Castel Toblino si raggiunge in poco meno di mezz’ora da Trento e sempre, in qualsiasi stagione e con qualsiasi tipo di luce ti incanta.
Perché è romanticamente disteso su uno specchio d’acqua che si colora e trascolora a seconda di nebbiolina, pioggia, sole, ombre. Intorno i monti rocciosi ci regalano quel tanto di mistero che aleggia nelle sue sale antiche. Sembra vi circolino almeno cinque fantasmi. Due coppie di amanti e un religioso. Ma tutti  conoscerete le sue leggende.
Certo è che per me  sta per diventare  una meta di caffè  domenicali mattutini sulla terrazza che guarda il lago e gli aironi cinerini e il verde…
Ma non solo…  ieri con il gruppo dell’Accademia di Cristina abbiamo unito l’util-culturale al dilettevole. Il tutto organizzato dalla splendida  Francesca Endrizzi. Verena ci ha poi  spiegato la struttura del castello, l’importanza della vinificazione, ci ha mostrato il lavoro importante che l’attuale proprietario sta compiendo per riportare alla luce delicati e bellissimi affreschi alcuni attribuiti al Fogolino accompagnandoci per scale, scalette, cantine.

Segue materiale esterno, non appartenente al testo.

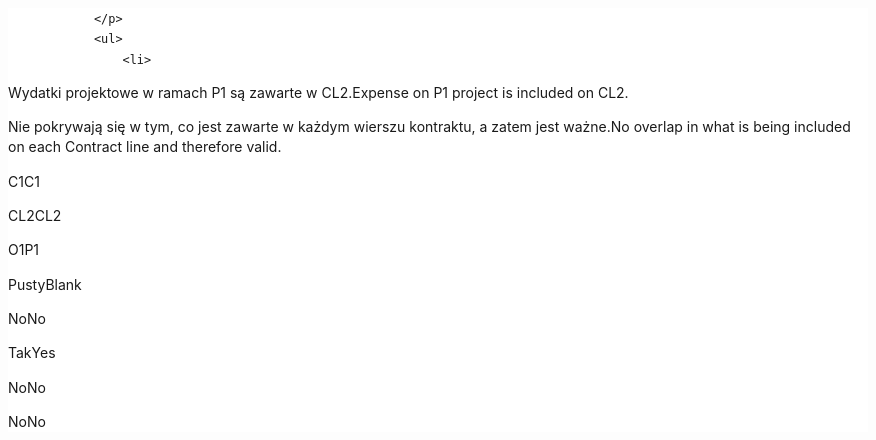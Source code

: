                 </p>
                <ul>
                    <li>
<span data-ttu-id="3d4ff-249">Wydatki projektowe w ramach P1 są zawarte w CL2.</span><span class="sxs-lookup"><span data-stu-id="3d4ff-249">Expense on P1 project is included on CL2.</span></span>
                    </li>
                </ul>
                <p>
<span data-ttu-id="3d4ff-250">Nie pokrywają się w tym, co jest zawarte w każdym wierszu kontraktu, a zatem jest ważne.</span><span class="sxs-lookup"><span data-stu-id="3d4ff-250">No overlap in what is being included on each Contract line and therefore valid.</span></span>
                </p>
            </td>
        </tr>
        <tr>
            <td width="43" valign="top">
                <p>
<span data-ttu-id="3d4ff-251">C1</span><span class="sxs-lookup"><span data-stu-id="3d4ff-251">C1</span></span> </p>
            </td>
            <td width="65" valign="top">
                <p>
<span data-ttu-id="3d4ff-252">CL2</span><span class="sxs-lookup"><span data-stu-id="3d4ff-252">CL2</span></span> </p>
            </td>
            <td width="42" valign="top">
                <p>
<span data-ttu-id="3d4ff-253">O1</span><span class="sxs-lookup"><span data-stu-id="3d4ff-253">P1</span></span> </p>
            </td>
            <td width="67" valign="top">
                <p>
<span data-ttu-id="3d4ff-254">Pusty</span><span class="sxs-lookup"><span data-stu-id="3d4ff-254">Blank</span></span> </p>
            </td>
            <td width="48" valign="top">
                <p>
<span data-ttu-id="3d4ff-255">No</span><span class="sxs-lookup"><span data-stu-id="3d4ff-255">No</span></span> </p>
            </td>
            <td width="48" valign="top">
                <p>
<span data-ttu-id="3d4ff-256">Tak</span><span class="sxs-lookup"><span data-stu-id="3d4ff-256">Yes</span></span> </p>
            </td>
            <td width="42" valign="top">
                <p>
<span data-ttu-id="3d4ff-257">No</span><span class="sxs-lookup"><span data-stu-id="3d4ff-257">No</span></span> </p>
            </td>
            <td width="42" valign="top">
                <p>
<span data-ttu-id="3d4ff-258">No</span><span class="sxs-lookup"><span data-stu-id="3d4ff-258">No</span></span> </p>
            </td>
        </tr>
        <tr>
            <td width="43" valign="top">
            </td>
            <td width="65" valign="top">
            </td>
            <td width="42" valign="top">
            </td>
            <td width="67" valign="top">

E noi ci siamo aggirati in stanze grandi e piccole cercando di capire che cosa mai avrà provato Claudia Particella mentre aspettava il suo amante , il Cardinale Madruzzo, in una piccola saletta tutta affrescata.  Pensate che  ne era stato intrigato persino Benito Mussolini, ospite per un po’ nel castello,  che nel 1910 scrisse un romanzo “L’amante del Cardinale.Claudia Particella”. E così abbiam parlato di libri sebbene l’autore non mi piaccia.
Scale, scalette più o meno ripide e poi il giardino con il rosmarino in fiore, la salvia profumata, le peonie,  i corbezzoli.
Terrazzini, cappella, mura merlate e sempre l’acqua intorno a noi.  Credo che sia proprio per questo che Castel Toblino sembri un castello magico, fiabesco, misterioso, un luogo che all’esterno ci regala sensazioni di dolcezza e desiderio di abbandono e all’interno ci riporta alla durezza della realtà  e forti emozioni come le sue prigioni e le sue pietre.
Una bella domenica mattina culminata alla Cantina Hosteria Toblino dove ci aspettavano un piatto goloso di ravioli e filetto in crosta e un corposo vino rosso.